Collected data:
::::::::::

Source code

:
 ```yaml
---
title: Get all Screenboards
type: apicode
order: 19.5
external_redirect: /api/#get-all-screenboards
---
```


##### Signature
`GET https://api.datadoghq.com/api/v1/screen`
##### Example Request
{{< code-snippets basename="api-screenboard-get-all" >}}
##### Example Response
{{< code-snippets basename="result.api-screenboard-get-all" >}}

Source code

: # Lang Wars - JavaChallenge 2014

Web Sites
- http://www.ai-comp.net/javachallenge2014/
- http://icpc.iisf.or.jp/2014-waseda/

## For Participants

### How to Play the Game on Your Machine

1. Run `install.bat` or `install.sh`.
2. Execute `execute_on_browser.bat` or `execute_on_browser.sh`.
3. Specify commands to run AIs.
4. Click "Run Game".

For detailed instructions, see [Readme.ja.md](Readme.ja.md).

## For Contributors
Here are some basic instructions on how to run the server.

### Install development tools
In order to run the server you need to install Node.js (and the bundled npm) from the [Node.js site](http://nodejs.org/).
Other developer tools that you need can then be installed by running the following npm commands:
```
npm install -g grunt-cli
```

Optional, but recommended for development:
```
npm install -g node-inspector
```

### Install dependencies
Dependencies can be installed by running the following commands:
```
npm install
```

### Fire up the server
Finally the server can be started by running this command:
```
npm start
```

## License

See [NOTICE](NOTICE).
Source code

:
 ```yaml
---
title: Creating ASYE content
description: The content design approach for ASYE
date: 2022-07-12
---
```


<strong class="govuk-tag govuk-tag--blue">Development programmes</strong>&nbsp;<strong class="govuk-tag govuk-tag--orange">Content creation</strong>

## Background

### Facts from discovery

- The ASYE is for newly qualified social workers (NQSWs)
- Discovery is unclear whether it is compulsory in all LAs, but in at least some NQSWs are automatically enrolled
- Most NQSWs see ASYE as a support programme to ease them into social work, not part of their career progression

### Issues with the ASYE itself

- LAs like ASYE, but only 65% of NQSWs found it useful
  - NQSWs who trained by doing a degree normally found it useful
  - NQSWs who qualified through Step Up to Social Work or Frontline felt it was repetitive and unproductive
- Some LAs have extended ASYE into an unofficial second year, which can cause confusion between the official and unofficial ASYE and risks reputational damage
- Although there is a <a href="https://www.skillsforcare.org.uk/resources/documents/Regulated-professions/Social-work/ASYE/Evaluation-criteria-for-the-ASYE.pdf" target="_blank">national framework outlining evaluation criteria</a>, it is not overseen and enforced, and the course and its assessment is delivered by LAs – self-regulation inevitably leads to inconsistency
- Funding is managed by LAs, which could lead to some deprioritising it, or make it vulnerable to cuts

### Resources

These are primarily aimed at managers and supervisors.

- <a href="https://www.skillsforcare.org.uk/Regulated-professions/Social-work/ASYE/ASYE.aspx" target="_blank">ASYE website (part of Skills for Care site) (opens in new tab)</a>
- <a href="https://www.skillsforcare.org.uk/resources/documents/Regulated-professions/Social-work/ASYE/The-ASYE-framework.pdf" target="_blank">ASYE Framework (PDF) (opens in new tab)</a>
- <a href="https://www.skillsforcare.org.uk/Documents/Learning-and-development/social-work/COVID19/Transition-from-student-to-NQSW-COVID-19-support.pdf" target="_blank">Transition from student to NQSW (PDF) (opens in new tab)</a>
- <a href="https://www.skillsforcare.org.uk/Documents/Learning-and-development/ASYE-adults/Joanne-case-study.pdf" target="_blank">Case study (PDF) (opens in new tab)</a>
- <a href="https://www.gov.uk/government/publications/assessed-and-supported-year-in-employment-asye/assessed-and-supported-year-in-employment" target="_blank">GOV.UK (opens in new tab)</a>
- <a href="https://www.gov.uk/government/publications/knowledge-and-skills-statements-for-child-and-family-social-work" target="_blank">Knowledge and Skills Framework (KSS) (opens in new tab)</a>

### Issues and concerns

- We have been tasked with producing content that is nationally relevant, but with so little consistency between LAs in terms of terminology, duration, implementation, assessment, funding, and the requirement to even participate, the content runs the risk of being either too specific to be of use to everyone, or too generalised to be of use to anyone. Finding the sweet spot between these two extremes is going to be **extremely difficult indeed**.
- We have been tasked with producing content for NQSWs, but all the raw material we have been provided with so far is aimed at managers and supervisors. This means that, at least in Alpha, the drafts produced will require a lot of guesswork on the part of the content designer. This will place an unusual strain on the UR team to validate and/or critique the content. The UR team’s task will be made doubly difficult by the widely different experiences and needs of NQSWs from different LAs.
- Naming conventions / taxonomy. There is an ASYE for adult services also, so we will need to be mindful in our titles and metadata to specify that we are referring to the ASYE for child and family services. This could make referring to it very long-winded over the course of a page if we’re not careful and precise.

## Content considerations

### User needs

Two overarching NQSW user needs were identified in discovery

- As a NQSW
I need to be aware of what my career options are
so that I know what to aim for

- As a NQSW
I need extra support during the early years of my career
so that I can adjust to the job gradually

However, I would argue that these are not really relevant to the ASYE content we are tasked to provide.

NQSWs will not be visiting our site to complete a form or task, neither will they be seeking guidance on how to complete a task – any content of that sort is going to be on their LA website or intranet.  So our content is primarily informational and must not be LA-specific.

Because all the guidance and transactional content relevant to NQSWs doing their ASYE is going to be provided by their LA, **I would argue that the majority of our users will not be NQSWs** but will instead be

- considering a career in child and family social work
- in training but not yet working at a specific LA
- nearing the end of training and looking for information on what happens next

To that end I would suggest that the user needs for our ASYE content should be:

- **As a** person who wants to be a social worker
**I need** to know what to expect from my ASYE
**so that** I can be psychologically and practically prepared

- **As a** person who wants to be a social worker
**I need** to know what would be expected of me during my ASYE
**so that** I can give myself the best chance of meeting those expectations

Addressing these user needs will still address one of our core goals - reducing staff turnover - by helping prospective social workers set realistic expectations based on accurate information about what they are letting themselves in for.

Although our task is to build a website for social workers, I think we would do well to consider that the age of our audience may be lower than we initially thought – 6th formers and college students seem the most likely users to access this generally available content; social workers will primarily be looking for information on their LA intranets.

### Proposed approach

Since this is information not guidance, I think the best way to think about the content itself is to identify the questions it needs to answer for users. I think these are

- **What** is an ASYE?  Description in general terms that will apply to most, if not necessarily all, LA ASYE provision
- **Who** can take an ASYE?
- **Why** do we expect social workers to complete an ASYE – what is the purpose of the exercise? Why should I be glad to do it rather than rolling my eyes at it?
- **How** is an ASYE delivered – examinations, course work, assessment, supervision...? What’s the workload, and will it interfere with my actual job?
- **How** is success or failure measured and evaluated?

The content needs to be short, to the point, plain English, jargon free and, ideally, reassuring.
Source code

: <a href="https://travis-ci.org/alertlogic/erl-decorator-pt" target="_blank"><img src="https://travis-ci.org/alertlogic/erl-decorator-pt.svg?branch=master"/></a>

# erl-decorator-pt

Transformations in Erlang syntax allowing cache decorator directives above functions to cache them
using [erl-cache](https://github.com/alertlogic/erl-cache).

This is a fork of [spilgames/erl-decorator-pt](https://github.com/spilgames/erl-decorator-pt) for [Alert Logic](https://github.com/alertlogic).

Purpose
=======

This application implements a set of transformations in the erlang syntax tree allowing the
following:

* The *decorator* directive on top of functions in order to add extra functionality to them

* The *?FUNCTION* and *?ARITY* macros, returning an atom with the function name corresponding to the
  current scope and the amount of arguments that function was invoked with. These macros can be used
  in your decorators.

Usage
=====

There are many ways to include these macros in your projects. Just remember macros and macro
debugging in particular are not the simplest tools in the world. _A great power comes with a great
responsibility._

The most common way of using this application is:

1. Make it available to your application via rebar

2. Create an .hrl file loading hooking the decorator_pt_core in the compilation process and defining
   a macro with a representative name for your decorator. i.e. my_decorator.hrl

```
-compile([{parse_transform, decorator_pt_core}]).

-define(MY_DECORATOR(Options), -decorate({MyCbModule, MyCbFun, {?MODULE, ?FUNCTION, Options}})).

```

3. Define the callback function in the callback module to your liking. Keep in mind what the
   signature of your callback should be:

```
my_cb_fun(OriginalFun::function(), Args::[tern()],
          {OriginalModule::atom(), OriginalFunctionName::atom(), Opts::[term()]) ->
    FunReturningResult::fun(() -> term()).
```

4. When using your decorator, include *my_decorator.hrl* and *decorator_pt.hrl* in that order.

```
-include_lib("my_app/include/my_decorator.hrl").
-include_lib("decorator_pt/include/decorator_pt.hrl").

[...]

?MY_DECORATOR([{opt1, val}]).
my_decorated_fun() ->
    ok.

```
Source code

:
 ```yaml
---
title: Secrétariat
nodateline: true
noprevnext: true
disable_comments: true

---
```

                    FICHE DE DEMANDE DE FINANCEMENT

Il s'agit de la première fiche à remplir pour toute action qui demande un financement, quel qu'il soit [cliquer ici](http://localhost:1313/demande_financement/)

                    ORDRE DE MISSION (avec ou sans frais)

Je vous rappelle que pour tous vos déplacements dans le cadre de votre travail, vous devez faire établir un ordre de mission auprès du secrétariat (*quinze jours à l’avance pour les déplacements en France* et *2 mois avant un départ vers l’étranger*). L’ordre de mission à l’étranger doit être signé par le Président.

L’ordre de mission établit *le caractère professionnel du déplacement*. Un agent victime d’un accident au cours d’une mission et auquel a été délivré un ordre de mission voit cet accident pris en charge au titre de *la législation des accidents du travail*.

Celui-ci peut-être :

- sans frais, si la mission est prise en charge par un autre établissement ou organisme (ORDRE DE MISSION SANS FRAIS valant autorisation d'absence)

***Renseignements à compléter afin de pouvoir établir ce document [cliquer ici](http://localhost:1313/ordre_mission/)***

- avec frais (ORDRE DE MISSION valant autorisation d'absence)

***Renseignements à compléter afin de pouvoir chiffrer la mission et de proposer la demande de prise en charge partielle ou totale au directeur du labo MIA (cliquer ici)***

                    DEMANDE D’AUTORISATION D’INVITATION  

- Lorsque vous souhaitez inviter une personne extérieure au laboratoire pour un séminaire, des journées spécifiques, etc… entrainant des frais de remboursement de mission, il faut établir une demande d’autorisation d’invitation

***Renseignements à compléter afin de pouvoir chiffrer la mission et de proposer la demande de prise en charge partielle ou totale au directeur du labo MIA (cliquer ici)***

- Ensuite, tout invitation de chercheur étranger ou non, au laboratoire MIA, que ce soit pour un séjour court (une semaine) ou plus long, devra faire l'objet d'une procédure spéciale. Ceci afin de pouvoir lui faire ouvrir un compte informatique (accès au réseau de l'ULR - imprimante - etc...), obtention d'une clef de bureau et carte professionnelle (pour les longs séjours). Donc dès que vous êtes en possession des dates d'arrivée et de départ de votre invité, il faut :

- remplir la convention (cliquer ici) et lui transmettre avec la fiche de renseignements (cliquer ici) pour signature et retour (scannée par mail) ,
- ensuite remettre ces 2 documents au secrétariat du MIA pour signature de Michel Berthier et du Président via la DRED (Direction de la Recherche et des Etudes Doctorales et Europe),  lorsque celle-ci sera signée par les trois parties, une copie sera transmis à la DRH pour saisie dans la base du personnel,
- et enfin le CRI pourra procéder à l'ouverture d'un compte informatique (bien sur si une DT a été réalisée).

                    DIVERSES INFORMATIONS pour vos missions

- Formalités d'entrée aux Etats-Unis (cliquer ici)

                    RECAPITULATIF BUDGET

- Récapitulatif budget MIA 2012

::::::::::

WORK ITEM: Report each line of the data in which "approach" occurs.

COMPLETED EXERCISE:
description: The content design approach for ASYE
### Proposed approach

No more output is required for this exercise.